Pour Raphaël Liogier, politologue, la peur de l’islam en Europe est irrationnelle et relève du mythe. Son dernier ouvrage : Le mythe de l’islamisation, essai sur une obsession collective, éd. du Seuil,
L’islamisation, c’est la mise en scène morbide de l’extinction de la culture européenne. Et c’est cette mise en scène qui alimente un nouveau populisme, qui n’est plus ni de droite ni de gauche.
Le débat est en réalité nourri par le sentiment de faire face à une catastrophe imminente qu’il faudrait à tout prix éviter, au prix même de la violation des droits de l’homme. S’il s’était agit d’un bonnet quelconque ou d’une robe safran symbolisant l’appartenance au bouddhisme, il est clair que l’affaire n’aurait pas eu lieu. […]

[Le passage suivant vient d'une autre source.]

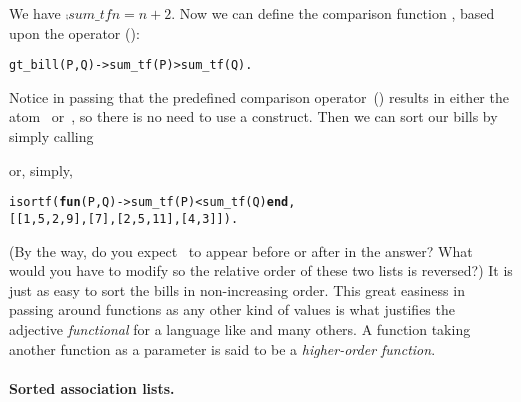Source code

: We have \(\comp{sum\_tf}{n} = n + 2\). Now we can define the
comparison function , based upon the operator
(\erlcode{>}):
\begin{alltt}
gt_bill(P,Q) -> sum_tf(P) > sum_tf(Q).
\end{alltt}
Notice in passing that the predefined \Erlang comparison
operator~(\erlcode{>}) results in either the atom
~or~, so there is no need to use a
 construct. Then we can sort our bills by simply calling
\begin{center}
\end{center}
or, simply,
\begin{alltt}
      isortf(\textbf{fun}(P,Q) -> sum_tf(P) < sum_tf(Q) \textbf{end},
             [[1,5,2,9],[7],[2,5,11],[4,3]]).
\end{alltt}
(By the way, do you expect~\erlcode{[7]} to appear before or after
\erlcode{[4,3]} in the answer? What would you have to modify so the
relative order of these two lists is reversed?) It is just as easy to
sort the bills in non\hyp{}increasing order. This great easiness in
passing around functions as any other kind of values is what justifies
the adjective \emph{functional} for a language like \Erlang and many
others. A function taking another function as a parameter is said to
be a \emph{higher\hyp{}order function}.

\medskip

\paragraph{Sorted association lists.}
\label{sorted_association_lists}

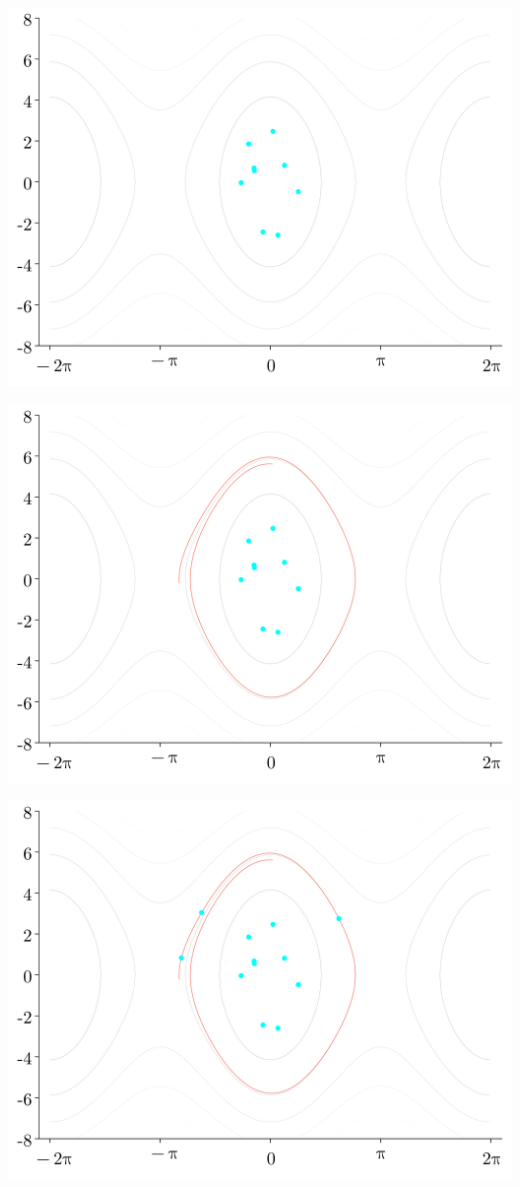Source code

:\documentclass[
]{report}
\begin{document}
\includegraphics{contents/assets/neuralpbc/009.svg}

\includegraphics{contents/assets/neuralpbc/010.svg}

\includegraphics{contents/assets/neuralpbc/011.svg}
\end{document}
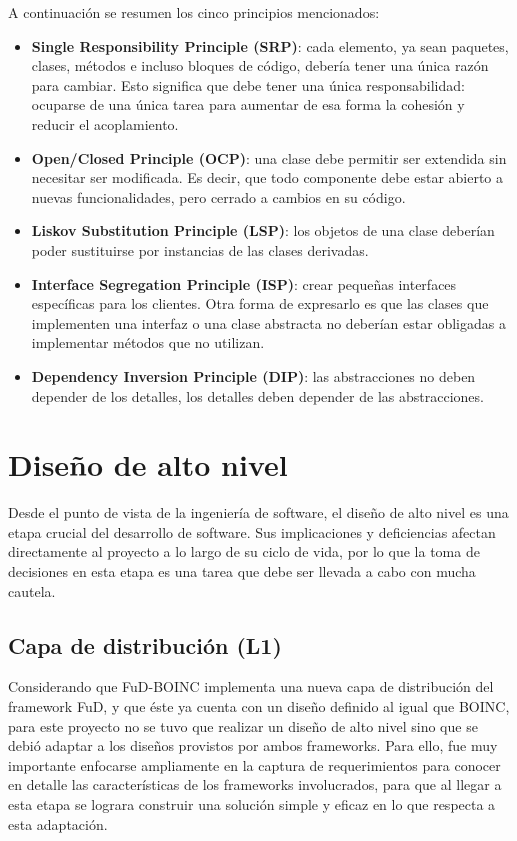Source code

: A continuación se resumen los cinco principios mencionados:
\begin{itemize}
\item \textbf{Single Responsibility Principle (SRP)}: cada elemento, ya sean paquetes, clases, métodos e incluso bloques de código, debería tener una única razón para cambiar. Esto significa que debe tener una única responsabilidad: ocuparse de una única tarea para aumentar de esa forma la cohesión y reducir el acoplamiento.
\item \textbf{Open/Closed Principle (OCP)}: una clase debe permitir ser extendida sin necesitar ser modificada. Es decir, que todo componente debe estar abierto a nuevas funcionalidades, pero cerrado a cambios en su código. 
\item \textbf{Liskov Substitution Principle (LSP)}: los objetos de una clase deberían poder sustituirse por instancias de las clases derivadas. 
\item \textbf{Interface Segregation Principle (ISP)}: crear pequeñas interfaces específicas para los clientes. Otra forma de expresarlo es que las clases que implementen una interfaz o una clase abstracta no deberían estar obligadas a implementar métodos que no utilizan.
\item \textbf{Dependency Inversion Principle (DIP)}: las abstracciones no deben depender de los detalles, los detalles deben depender de las abstracciones.
\end{itemize}


\section{Diseño de alto nivel}

Desde el punto de vista de la ingeniería de software, el diseño de alto nivel es una etapa crucial del desarrollo de software. Sus implicaciones y deficiencias afectan directamente al proyecto a lo largo de su ciclo de vida, por lo que la toma de decisiones en esta etapa es una tarea que debe ser llevada a cabo con mucha cautela.

\subsection{Capa de distribución (L1)}

Considerando que FuD-BOINC implementa una nueva capa de distribución del framework FuD, y que éste ya cuenta con un diseño definido al igual que BOINC, para este proyecto no se tuvo que realizar un diseño de alto nivel sino que se debió adaptar a los diseños provistos por ambos frameworks. Para ello, fue muy importante enfocarse ampliamente en la captura de requerimientos para conocer en detalle las características de los frameworks involucrados, para que al llegar a esta etapa se lograra construir una solución simple y eficaz en lo que respecta a esta adaptación.

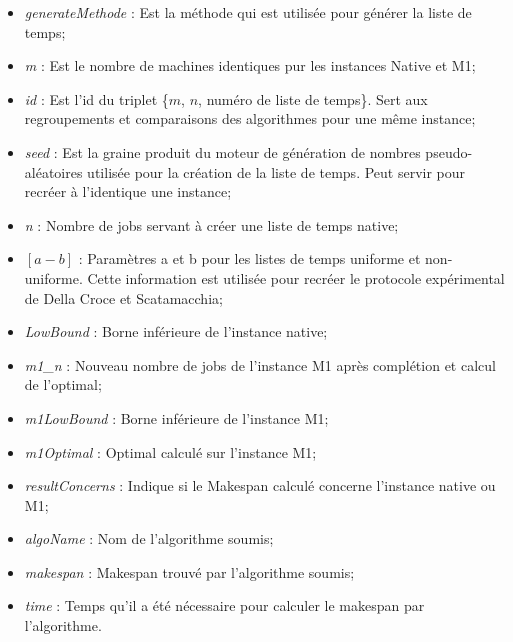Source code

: \documentclass[a4paper,12pt]{report}
\theoremstyle{plain}				%
\theoremstyle{definition}				%
\newcommand\dcs{Della Croce et Scatamacchia\xspace}
\begin{document}
\begin{itemize}
	\item \textit{generateMethode} : Est la méthode qui est utilisée pour générer la liste de temps;
	 
	\item \textit{m} : Est le nombre de machines identiques pur les instances Native et M1;
	 
	\item \textit{id} : Est l'id du triplet \{$m$, $n$, numéro de liste de temps\}. 
	Sert aux regroupements et comparaisons des algorithmes pour une même instance;
	
	\item \textit{seed} : Est la graine produit du moteur de génération de nombres pseudo-aléatoires 
	utilisée pour la création de la liste de temps. 
	Peut servir pour recréer à l'identique une instance;
	 
	\item \textit{n} : Nombre de jobs servant à créer une liste de temps native;
	 
	\item \textit{$[a-b]$} : Paramètres a et b pour les listes de temps uniforme et non-uniforme. 
	Cette information est utilisée pour recréer le protocole expérimental de \dcs;
	
	\item \textit{LowBound} : Borne inférieure de l'instance native;
	
	\item \textit{m1\_n} : Nouveau nombre de jobs de l'instance M1 après complétion et calcul de l'optimal;
	
	\item \textit{m1LowBound} : Borne inférieure de l'instance M1;
	
	\item \textit{m1Optimal} : Optimal calculé sur l'instance M1;
	
	\item \textit{resultConcerns} : Indique si le Makespan calculé concerne l'instance native ou M1;
	
	\item \textit{algoName} : Nom de l'algorithme soumis;
	
	\item \textit{makespan} : Makespan trouvé par l'algorithme soumis;
	
	\item \textit{time} : Temps qu'il a été nécessaire pour calculer le makespan	par l’algorithme. 
\end{itemize}
\end{document}
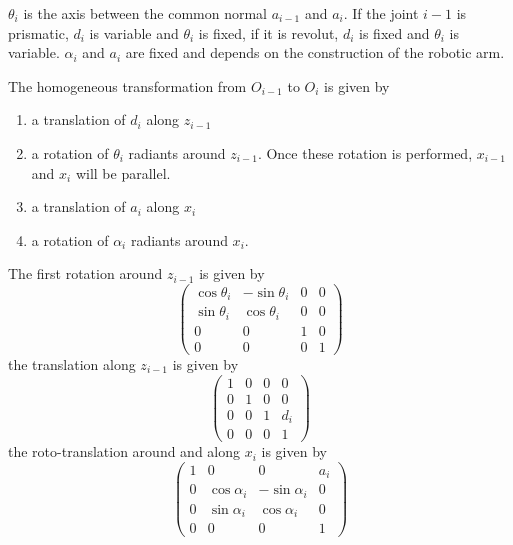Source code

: \documentclass[10pt, letterpaper]{report}
\begin{document}
$\theta_i$ is the axis between the common normal $a_{i-1}$ and $a_i$. If the joint $i-1$ is prismatic, $d_i$ is variable and $\theta_i$ is fixed, if it is revolut, $d_i$ is fixed and $\theta_i$ is variable. $\alpha_i$ and $a_i$ are fixed and depends on the construction of the robotic arm. \bigskip 

\noindent The homogeneous transformation from $O_{i-1}$ to $O_i$ is given by\begin{enumerate}
    \item a translation of $d_i$ along $z_{i-1}$
    \item a rotation of $\theta_i$ radiants around $z_{i-1}$. Once these rotation is performed, $x_{i-1}$ and $x_i$ will be parallel. 
    \item a translation of $a_i$ along $x_i$ 
    \item a rotation of $\alpha_i$ radiants around $x_{i}$.
\end{enumerate}
The first rotation around $z_{i-1}$ is given by\begin{equation}
    \begin{pmatrix}
        \cos\theta_i&-\sin\theta_i&0&0\\ 
        \sin\theta_i&\cos\theta_i&0&0\\ 
        0&0&1&0\\ 
        0&0&0&1
    \end{pmatrix}
\end{equation}
the translation along $z_{i-1}$ is given by \begin{equation}
    \begin{pmatrix}
        1&0&0&0\\ 
        0&1&0&0\\ 
        0&0&1&d_i\\ 
        0&0&0&1
    \end{pmatrix}
\end{equation}
the roto-translation around and along $x_i$ is given by\begin{equation}
    \begin{pmatrix}
       1&0&0&a_i\\ 
       0&\cos\alpha_i&-\sin\alpha_i&0\\ 
        0&\sin\alpha_i&\cos\alpha_i&0\\ 
        0&0&0&1
    \end{pmatrix}
\end{equation}
\end{document}
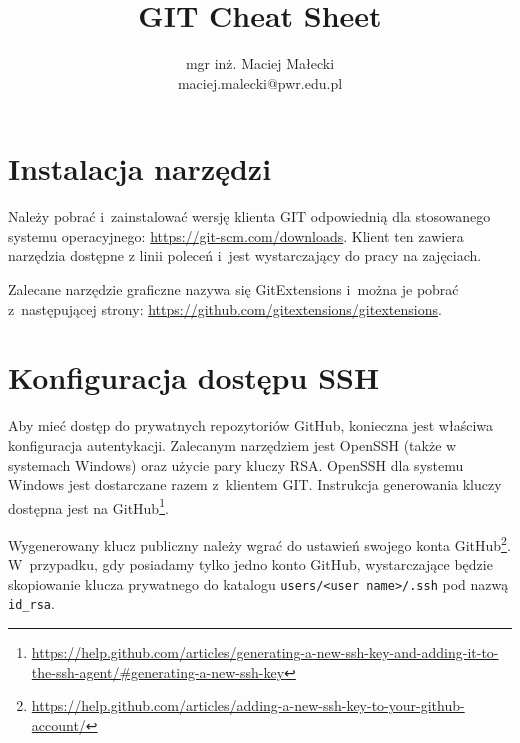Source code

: \documentclass[12pt]{article}
\title{GIT Cheat Sheet}
\author{mgr inż. Maciej Małecki\\ \small maciej.malecki@pwr.edu.pl}
\begin{document}
    \maketitle
    
    \section*{Instalacja narzędzi}
        Należy pobrać i~zainstalować wersję klienta GIT odpowiednią dla stosowanego systemu operacyjnego: \url{https://git-scm.com/downloads}.
        Klient ten zawiera narzędzia dostępne z linii poleceń i~jest wystarczający do pracy na zajęciach.

        Zalecane narzędzie graficzne nazywa się GitExtensions i~można je pobrać z~następującej strony: \url{https://github.com/gitextensions/gitextensions}.

    \section*{Konfiguracja dostępu SSH}
        Aby mieć dostęp do prywatnych repozytoriów GitHub, konieczna jest właściwa konfiguracja autentykacji. Zalecanym narzędziem jest OpenSSH (także w systemach Windows) oraz użycie pary kluczy RSA. OpenSSH dla systemu Windows jest dostarczane razem z~klientem GIT. Instrukcja generowania kluczy dostępna jest na GitHub\footnote{\url{https://help.github.com/articles/generating-a-new-ssh-key-and-adding-it-to-the-ssh-agent/\#generating-a-new-ssh-key}}.

        Wygenerowany klucz publiczny należy wgrać do ustawień swojego konta GitHub\footnote{\url{https://help.github.com/articles/adding-a-new-ssh-key-to-your-github-account/}}. W~przypadku, gdy posiadamy tylko jedno konto GitHub, wystarczające będzie skopiowanie klucza prywatnego do katalogu \texttt{users/<user name>/.ssh} pod nazwą \texttt{id\_rsa}.
\end{document}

Le problème n’est même pas l’islam en tant que tel, mais le sentiment obsessionnel d’être assiégé, autrement dit l’angoisse de l’islamisation. […]
L’Europe, qui avait déjà perdu sa prééminence économique et militaire, a maintenant perdu aussi ce qui lui restait encore : sa prééminence symbolique. Une multitude de crises suivront, débats sur les racines chrétiennes de l’Europe, sur une Constitution commune, sur les identités nationales. Pour aboutir à ce sentiment de déclin irréversible partagé par une majorité de Français, sentiment de peur devant les nouvelles grandes puissances comme la Chine.
C’est à partir de cette blessure narcissique du monde européen, plus cruellement ressentie dans cette France qui a construit le mythe de sa propre exception et de son universalité, que l’on doit comprendre l’angoisse de l’islamisation. […]
Si nous ne voulons pas vivre demain dans un régime d’exception, sans doute faudrait-il mettre en place les conditions d’un vrai débat sur le vivre ensemble.